Of all the lines below, return only those starting with the line holding "power of deflexion" and going on through the line holding "follows that between", exactly as written.

(SUPPLIED MATERIAL)

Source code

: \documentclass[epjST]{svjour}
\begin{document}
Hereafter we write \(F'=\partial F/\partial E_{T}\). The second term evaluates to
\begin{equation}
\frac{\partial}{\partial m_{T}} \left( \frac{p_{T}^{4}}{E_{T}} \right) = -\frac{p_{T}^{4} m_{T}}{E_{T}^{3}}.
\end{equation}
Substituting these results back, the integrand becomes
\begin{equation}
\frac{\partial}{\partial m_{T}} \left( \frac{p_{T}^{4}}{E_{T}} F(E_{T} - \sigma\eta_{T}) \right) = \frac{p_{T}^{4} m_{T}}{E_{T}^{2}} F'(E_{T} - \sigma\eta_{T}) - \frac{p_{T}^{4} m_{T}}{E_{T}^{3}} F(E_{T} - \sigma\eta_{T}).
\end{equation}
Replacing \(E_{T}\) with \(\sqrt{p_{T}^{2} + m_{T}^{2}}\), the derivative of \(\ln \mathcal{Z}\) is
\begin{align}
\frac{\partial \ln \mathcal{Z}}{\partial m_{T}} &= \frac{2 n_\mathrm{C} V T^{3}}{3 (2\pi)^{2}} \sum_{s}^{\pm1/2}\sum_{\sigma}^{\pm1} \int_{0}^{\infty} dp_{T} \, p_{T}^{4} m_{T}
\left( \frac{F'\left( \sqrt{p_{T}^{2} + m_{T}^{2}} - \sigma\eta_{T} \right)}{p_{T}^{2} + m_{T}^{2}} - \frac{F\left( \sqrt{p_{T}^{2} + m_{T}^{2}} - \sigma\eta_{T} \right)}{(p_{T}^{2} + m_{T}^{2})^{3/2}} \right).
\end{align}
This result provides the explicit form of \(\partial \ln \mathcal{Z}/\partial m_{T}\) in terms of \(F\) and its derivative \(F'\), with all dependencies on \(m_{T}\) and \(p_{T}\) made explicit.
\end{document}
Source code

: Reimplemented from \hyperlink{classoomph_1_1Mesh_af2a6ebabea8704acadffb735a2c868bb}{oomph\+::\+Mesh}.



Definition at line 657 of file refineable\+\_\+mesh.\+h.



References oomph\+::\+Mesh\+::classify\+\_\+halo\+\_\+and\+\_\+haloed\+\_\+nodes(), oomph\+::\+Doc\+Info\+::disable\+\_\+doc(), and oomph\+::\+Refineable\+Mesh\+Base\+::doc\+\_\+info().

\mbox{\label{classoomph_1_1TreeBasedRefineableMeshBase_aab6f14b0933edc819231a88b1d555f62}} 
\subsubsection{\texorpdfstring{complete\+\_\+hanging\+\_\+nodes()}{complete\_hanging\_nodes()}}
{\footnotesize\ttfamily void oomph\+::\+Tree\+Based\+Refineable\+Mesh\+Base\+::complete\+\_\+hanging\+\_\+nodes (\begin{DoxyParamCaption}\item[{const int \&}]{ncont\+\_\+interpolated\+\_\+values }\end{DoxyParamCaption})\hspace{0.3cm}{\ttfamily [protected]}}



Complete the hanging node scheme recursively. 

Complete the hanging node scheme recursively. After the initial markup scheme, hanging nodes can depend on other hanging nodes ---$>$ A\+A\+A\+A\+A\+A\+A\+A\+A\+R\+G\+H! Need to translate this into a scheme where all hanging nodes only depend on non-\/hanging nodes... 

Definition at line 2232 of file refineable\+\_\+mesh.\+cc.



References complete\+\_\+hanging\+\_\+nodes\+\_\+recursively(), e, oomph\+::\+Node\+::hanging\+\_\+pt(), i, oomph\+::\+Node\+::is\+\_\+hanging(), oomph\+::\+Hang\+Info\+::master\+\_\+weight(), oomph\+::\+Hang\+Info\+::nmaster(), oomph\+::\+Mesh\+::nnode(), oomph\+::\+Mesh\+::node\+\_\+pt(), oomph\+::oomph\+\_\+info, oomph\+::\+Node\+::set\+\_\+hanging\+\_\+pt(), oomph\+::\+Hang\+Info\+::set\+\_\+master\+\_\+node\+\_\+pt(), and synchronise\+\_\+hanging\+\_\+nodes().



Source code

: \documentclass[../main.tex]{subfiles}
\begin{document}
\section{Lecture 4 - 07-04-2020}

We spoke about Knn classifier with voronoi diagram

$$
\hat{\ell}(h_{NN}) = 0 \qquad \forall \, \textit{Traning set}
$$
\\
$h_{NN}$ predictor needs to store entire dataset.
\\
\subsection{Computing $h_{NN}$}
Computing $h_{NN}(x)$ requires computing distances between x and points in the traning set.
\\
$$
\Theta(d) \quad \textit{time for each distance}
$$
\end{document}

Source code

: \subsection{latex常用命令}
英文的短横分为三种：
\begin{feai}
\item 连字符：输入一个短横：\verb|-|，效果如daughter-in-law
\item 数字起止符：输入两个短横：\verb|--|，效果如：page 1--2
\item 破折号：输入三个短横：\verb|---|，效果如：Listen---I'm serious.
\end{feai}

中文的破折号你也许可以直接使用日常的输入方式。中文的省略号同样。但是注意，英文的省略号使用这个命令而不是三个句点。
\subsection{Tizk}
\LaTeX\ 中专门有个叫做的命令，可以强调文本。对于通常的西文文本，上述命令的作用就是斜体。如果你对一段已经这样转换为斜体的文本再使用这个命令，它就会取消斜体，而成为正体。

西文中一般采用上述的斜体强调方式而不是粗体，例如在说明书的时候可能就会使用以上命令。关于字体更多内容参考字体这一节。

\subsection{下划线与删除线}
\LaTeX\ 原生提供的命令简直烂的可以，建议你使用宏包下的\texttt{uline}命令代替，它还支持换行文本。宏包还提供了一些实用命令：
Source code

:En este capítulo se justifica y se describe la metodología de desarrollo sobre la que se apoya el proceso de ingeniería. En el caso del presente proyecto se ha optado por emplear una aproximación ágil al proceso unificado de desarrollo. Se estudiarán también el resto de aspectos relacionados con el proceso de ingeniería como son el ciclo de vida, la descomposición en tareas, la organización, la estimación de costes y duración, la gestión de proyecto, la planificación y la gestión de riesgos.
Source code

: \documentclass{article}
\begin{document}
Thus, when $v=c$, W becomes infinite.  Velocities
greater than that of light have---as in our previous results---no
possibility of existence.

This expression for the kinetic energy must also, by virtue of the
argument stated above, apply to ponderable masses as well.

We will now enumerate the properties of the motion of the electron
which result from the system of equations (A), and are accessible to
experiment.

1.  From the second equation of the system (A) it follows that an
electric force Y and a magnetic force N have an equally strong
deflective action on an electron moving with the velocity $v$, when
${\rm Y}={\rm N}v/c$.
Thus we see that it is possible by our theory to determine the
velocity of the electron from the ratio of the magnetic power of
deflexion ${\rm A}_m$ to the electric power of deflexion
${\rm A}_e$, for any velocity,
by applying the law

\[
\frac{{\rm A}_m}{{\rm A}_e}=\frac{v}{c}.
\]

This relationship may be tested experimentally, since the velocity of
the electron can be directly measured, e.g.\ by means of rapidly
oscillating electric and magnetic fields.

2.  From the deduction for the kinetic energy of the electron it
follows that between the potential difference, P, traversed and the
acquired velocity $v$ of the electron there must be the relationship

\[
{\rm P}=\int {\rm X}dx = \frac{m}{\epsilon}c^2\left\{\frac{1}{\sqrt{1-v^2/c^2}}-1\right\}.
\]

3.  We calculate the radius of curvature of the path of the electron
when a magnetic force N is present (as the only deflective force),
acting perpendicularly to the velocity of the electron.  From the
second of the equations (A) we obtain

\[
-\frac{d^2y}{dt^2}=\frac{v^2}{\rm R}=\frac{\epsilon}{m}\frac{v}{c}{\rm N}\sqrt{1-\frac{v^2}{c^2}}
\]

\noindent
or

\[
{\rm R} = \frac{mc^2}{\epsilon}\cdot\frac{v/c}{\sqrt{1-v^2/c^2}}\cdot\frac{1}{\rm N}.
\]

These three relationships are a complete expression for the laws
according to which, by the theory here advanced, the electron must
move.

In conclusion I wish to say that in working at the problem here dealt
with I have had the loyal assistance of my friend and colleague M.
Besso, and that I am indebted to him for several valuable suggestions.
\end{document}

(End SUPPLIED MATERIAL)

> [SOLUTION TO THIS TASK]:
deflexion ${\rm A}_m$ to the electric power of deflexion
${\rm A}_e$, for any velocity,
by applying the law

\[
\frac{{\rm A}_m}{{\rm A}_e}=\frac{v}{c}.
\]

This relationship may be tested experimentally, since the velocity of
the electron can be directly measured, e.g.\ by means of rapidly
oscillating electric and magnetic fields.

2.  From the deduction for the kinetic energy of the electron it
follows that between the potential difference, P, traversed and the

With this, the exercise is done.